▶ WHAT THE TASK REQUIRES: The required answer is the data below, restated word for word with images omitted.

▶ RECORDED DATA:

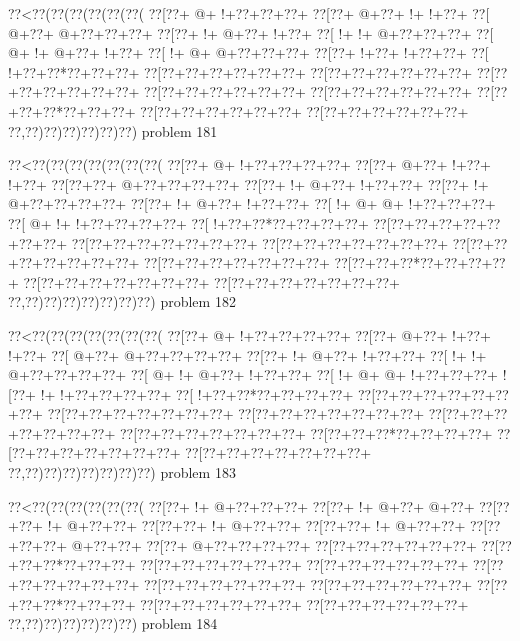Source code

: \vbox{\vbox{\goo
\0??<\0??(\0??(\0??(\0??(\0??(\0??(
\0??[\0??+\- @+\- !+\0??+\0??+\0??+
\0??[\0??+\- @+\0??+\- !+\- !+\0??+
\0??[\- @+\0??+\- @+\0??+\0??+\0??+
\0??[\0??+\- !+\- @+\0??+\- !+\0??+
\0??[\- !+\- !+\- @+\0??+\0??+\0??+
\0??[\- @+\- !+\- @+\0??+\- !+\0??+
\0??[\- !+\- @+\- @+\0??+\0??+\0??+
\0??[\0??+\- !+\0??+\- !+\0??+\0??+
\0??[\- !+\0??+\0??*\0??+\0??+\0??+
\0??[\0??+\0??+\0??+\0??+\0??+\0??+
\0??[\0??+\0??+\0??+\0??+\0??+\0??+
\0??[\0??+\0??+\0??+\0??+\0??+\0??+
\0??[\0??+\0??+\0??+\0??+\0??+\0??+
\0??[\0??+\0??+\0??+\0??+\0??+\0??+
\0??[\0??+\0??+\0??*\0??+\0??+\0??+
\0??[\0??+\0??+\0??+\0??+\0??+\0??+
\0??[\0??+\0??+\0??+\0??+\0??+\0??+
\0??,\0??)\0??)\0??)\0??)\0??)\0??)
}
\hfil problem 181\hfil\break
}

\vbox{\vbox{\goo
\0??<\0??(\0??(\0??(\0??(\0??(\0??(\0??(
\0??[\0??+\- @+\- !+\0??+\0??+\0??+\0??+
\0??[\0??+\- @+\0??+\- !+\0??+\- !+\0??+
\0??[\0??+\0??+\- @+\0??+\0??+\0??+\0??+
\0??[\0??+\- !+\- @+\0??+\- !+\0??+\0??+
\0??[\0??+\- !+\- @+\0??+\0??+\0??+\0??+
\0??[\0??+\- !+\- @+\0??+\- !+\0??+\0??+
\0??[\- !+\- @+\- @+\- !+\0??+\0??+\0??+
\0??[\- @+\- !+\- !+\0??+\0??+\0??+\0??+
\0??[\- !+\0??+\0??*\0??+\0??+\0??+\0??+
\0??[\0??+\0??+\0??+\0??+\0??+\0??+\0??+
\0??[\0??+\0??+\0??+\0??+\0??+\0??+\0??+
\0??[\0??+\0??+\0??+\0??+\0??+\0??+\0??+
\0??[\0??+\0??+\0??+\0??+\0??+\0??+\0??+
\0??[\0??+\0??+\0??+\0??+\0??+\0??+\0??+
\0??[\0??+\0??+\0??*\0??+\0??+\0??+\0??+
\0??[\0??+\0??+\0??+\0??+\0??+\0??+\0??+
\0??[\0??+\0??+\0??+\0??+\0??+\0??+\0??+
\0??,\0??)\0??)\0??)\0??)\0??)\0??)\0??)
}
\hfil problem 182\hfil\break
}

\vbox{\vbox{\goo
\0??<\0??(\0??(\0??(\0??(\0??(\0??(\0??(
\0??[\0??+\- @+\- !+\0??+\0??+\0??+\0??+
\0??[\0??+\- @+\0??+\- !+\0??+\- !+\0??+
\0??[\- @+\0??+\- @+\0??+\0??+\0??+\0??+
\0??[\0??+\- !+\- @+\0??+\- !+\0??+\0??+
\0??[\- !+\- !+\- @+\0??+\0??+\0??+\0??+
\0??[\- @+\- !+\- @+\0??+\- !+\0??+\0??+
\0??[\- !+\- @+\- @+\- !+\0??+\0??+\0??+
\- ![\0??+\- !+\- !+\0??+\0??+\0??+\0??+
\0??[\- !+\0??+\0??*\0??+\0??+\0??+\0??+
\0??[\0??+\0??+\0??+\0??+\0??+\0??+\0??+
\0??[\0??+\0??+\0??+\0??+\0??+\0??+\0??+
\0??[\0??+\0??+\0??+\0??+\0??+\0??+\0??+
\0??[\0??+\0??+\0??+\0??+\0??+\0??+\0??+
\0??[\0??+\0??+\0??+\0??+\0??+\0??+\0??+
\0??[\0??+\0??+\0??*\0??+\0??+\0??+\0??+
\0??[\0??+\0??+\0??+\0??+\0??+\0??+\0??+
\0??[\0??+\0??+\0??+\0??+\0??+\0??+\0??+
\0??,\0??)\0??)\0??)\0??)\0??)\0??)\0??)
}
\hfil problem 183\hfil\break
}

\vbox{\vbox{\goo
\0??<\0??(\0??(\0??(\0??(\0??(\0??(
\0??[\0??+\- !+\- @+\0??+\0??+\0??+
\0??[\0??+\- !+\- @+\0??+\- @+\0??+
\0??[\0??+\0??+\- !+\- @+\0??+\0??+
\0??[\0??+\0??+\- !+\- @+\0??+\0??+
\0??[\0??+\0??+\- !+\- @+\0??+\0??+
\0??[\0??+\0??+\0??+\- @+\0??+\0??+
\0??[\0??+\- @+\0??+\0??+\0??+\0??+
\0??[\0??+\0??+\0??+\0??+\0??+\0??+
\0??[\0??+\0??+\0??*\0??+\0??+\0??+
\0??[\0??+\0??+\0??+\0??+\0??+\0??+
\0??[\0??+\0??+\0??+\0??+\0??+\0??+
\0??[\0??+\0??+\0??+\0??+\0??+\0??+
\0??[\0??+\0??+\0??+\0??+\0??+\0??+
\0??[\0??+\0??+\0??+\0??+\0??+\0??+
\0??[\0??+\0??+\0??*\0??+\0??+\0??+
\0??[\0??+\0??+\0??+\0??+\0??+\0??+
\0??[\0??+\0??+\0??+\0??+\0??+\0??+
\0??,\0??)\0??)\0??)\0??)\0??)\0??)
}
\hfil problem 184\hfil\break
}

▶ EXPECTED OUTPUT:
Source code

: \vbox{\vbox{\goo
\0??<\0??(\0??(\0??(\0??(\0??(\0??(
\0??[\0??+\- @+\- !+\0??+\0??+\0??+
\0??[\0??+\- @+\0??+\- !+\- !+\0??+
\0??[\- @+\0??+\- @+\0??+\0??+\0??+
\0??[\0??+\- !+\- @+\0??+\- !+\0??+
\0??[\- !+\- !+\- @+\0??+\0??+\0??+
\0??[\- @+\- !+\- @+\0??+\- !+\0??+
\0??[\- !+\- @+\- @+\0??+\0??+\0??+
\0??[\0??+\- !+\0??+\- !+\0??+\0??+
\0??[\- !+\0??+\0??*\0??+\0??+\0??+
\0??[\0??+\0??+\0??+\0??+\0??+\0??+
\0??[\0??+\0??+\0??+\0??+\0??+\0??+
\0??[\0??+\0??+\0??+\0??+\0??+\0??+
\0??[\0??+\0??+\0??+\0??+\0??+\0??+
\0??[\0??+\0??+\0??+\0??+\0??+\0??+
\0??[\0??+\0??+\0??*\0??+\0??+\0??+
\0??[\0??+\0??+\0??+\0??+\0??+\0??+
\0??[\0??+\0??+\0??+\0??+\0??+\0??+
\0??,\0??)\0??)\0??)\0??)\0??)\0??)
}
\hfil problem 181\hfil\break
}

\vbox{\vbox{\goo
\0??<\0??(\0??(\0??(\0??(\0??(\0??(\0??(
\0??[\0??+\- @+\- !+\0??+\0??+\0??+\0??+
\0??[\0??+\- @+\0??+\- !+\0??+\- !+\0??+
\0??[\0??+\0??+\- @+\0??+\0??+\0??+\0??+
\0??[\0??+\- !+\- @+\0??+\- !+\0??+\0??+
\0??[\0??+\- !+\- @+\0??+\0??+\0??+\0??+
\0??[\0??+\- !+\- @+\0??+\- !+\0??+\0??+
\0??[\- !+\- @+\- @+\- !+\0??+\0??+\0??+
\0??[\- @+\- !+\- !+\0??+\0??+\0??+\0??+
\0??[\- !+\0??+\0??*\0??+\0??+\0??+\0??+
\0??[\0??+\0??+\0??+\0??+\0??+\0??+\0??+
\0??[\0??+\0??+\0??+\0??+\0??+\0??+\0??+
\0??[\0??+\0??+\0??+\0??+\0??+\0??+\0??+
\0??[\0??+\0??+\0??+\0??+\0??+\0??+\0??+
\0??[\0??+\0??+\0??+\0??+\0??+\0??+\0??+
\0??[\0??+\0??+\0??*\0??+\0??+\0??+\0??+
\0??[\0??+\0??+\0??+\0??+\0??+\0??+\0??+
\0??[\0??+\0??+\0??+\0??+\0??+\0??+\0??+
\0??,\0??)\0??)\0??)\0??)\0??)\0??)\0??)
}
\hfil problem 182\hfil\break
}

\vbox{\vbox{\goo
\0??<\0??(\0??(\0??(\0??(\0??(\0??(\0??(
\0??[\0??+\- @+\- !+\0??+\0??+\0??+\0??+
\0??[\0??+\- @+\0??+\- !+\0??+\- !+\0??+
\0??[\- @+\0??+\- @+\0??+\0??+\0??+\0??+
\0??[\0??+\- !+\- @+\0??+\- !+\0??+\0??+
\0??[\- !+\- !+\- @+\0??+\0??+\0??+\0??+
\0??[\- @+\- !+\- @+\0??+\- !+\0??+\0??+
\0??[\- !+\- @+\- @+\- !+\0??+\0??+\0??+
\- ![\0??+\- !+\- !+\0??+\0??+\0??+\0??+
\0??[\- !+\0??+\0??*\0??+\0??+\0??+\0??+
\0??[\0??+\0??+\0??+\0??+\0??+\0??+\0??+
\0??[\0??+\0??+\0??+\0??+\0??+\0??+\0??+
\0??[\0??+\0??+\0??+\0??+\0??+\0??+\0??+
\0??[\0??+\0??+\0??+\0??+\0??+\0??+\0??+
\0??[\0??+\0??+\0??+\0??+\0??+\0??+\0??+
\0??[\0??+\0??+\0??*\0??+\0??+\0??+\0??+
\0??[\0??+\0??+\0??+\0??+\0??+\0??+\0??+
\0??[\0??+\0??+\0??+\0??+\0??+\0??+\0??+
\0??,\0??)\0??)\0??)\0??)\0??)\0??)\0??)
}
\hfil problem 183\hfil\break
}

\vbox{\vbox{\goo
\0??<\0??(\0??(\0??(\0??(\0??(\0??(
\0??[\0??+\- !+\- @+\0??+\0??+\0??+
\0??[\0??+\- !+\- @+\0??+\- @+\0??+
\0??[\0??+\0??+\- !+\- @+\0??+\0??+
\0??[\0??+\0??+\- !+\- @+\0??+\0??+
\0??[\0??+\0??+\- !+\- @+\0??+\0??+
\0??[\0??+\0??+\0??+\- @+\0??+\0??+
\0??[\0??+\- @+\0??+\0??+\0??+\0??+
\0??[\0??+\0??+\0??+\0??+\0??+\0??+
\0??[\0??+\0??+\0??*\0??+\0??+\0??+
\0??[\0??+\0??+\0??+\0??+\0??+\0??+
\0??[\0??+\0??+\0??+\0??+\0??+\0??+
\0??[\0??+\0??+\0??+\0??+\0??+\0??+
\0??[\0??+\0??+\0??+\0??+\0??+\0??+
\0??[\0??+\0??+\0??+\0??+\0??+\0??+
\0??[\0??+\0??+\0??*\0??+\0??+\0??+
\0??[\0??+\0??+\0??+\0??+\0??+\0??+
\0??[\0??+\0??+\0??+\0??+\0??+\0??+
\0??,\0??)\0??)\0??)\0??)\0??)\0??)
}
\hfil problem 184\hfil\break
}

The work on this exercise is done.